Canadian Energy Geoscience Association
- Founded: 1927
- Type: Professional Organization
- Location: Calgary, Canada;
- Region served: Canada
- Method: Conferences, Publications, Training
- Members: 2,000
- Affiliations: American Association of Petroleum Geologists
- Employees: 5
- Website: www.cegageos.ca

= Canadian Society of Petroleum Geologists =

Canadian professional society

The Canadian Energy Geoscience Association (CEGA) is a professional geoscience society in Canada. CEGA works to advance the science of geology, foster professional development of members and promote community awareness of the profession. The organization was founded on December 17, 1927, as the Alberta Society of Petroleum Geologists in Calgary and was modelled after the American Association of Petroleum Geologists. It is based in Calgary, Alberta.

==History==
The society was founded in 1927 in Calgary, and was affiliated to the American Association of Petroleum Geologists in 1930. In the 1950s, the Saskatchewan Geological Society and the Edmonton Geological Society were affiliated to the ASPG.

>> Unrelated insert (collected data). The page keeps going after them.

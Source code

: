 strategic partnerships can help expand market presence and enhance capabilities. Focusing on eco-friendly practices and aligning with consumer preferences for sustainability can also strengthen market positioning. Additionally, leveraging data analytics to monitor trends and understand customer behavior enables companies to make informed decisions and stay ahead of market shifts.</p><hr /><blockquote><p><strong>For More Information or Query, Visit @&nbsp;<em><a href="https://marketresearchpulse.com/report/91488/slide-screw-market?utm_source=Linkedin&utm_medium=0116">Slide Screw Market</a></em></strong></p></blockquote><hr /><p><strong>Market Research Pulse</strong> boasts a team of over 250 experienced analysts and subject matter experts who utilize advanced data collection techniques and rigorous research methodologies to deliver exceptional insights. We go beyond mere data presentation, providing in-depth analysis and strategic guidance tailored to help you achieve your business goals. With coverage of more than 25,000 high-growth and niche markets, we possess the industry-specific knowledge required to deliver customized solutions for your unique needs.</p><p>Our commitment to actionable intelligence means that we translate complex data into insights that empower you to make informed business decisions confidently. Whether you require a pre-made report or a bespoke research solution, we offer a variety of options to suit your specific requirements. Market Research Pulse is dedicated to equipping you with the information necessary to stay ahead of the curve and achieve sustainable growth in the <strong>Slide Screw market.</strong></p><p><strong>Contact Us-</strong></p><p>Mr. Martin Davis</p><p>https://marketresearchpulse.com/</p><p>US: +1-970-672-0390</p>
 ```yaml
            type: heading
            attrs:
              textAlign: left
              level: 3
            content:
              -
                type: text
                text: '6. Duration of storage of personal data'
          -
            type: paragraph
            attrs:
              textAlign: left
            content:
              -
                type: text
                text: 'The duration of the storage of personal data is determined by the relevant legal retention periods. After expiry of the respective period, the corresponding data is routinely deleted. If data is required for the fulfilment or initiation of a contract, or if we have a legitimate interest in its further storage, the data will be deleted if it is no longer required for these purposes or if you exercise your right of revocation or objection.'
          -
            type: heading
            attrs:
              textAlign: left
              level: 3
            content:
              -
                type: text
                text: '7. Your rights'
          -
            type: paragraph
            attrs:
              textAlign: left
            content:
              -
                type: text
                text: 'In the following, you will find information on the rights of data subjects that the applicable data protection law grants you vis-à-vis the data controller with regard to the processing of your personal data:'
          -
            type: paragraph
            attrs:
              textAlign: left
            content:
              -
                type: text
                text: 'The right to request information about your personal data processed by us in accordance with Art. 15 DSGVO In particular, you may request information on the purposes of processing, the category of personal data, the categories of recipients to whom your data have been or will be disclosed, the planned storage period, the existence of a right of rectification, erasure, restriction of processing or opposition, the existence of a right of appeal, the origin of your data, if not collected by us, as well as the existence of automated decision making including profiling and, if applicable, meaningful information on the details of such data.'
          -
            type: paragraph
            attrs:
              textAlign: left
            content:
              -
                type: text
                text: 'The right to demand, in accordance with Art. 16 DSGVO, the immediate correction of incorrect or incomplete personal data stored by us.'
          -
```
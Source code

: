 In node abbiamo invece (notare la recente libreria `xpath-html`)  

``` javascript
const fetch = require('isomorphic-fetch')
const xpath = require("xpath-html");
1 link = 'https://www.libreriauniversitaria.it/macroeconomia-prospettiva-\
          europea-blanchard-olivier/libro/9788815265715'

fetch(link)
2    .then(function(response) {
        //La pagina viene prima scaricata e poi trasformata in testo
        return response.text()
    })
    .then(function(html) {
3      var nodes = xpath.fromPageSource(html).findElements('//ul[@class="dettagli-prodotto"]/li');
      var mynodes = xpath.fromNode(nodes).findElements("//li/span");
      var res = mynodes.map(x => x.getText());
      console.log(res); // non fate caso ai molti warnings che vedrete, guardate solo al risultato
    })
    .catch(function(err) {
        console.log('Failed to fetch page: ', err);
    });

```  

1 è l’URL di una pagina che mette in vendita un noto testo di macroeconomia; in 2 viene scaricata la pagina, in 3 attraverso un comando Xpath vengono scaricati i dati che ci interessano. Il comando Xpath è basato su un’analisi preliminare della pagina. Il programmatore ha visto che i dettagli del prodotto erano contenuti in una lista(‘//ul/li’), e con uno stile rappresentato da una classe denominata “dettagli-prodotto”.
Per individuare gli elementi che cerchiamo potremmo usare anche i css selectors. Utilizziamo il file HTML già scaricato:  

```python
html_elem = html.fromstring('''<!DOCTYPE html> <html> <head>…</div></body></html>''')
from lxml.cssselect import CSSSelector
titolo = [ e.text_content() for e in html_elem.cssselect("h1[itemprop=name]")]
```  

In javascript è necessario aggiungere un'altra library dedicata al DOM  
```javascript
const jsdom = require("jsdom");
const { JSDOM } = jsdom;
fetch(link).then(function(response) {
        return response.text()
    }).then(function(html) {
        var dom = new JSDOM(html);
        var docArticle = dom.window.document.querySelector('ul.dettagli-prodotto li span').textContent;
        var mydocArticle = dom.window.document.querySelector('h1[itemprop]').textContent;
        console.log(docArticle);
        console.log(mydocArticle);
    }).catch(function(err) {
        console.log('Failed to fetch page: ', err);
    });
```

The organization was renamed to Canadian Petroleum Geology Society in 1969, when it merged with the Saskatchewan Geological Society and the Edmonton Geological Society. In 2022 the society was renamed to the Canadian Energy Geoscience Association.

==Publications==
The society published a Journal of Canadian Petroleum Geology, renamed in 1963 to Bulletin of Canadian Petroleum Geology. Another publication, the Geological History of Western Canada became the main reference for stratigraphy of Canadian geological units.

The society published the Atlas of Western Canada in 1964. It was edited by R.G. McCrossan and R.P. Glaister, and contained detailed references to the Geological History of Western Canada and the stratigraphy of the Western Canadian Sedimentary Basin.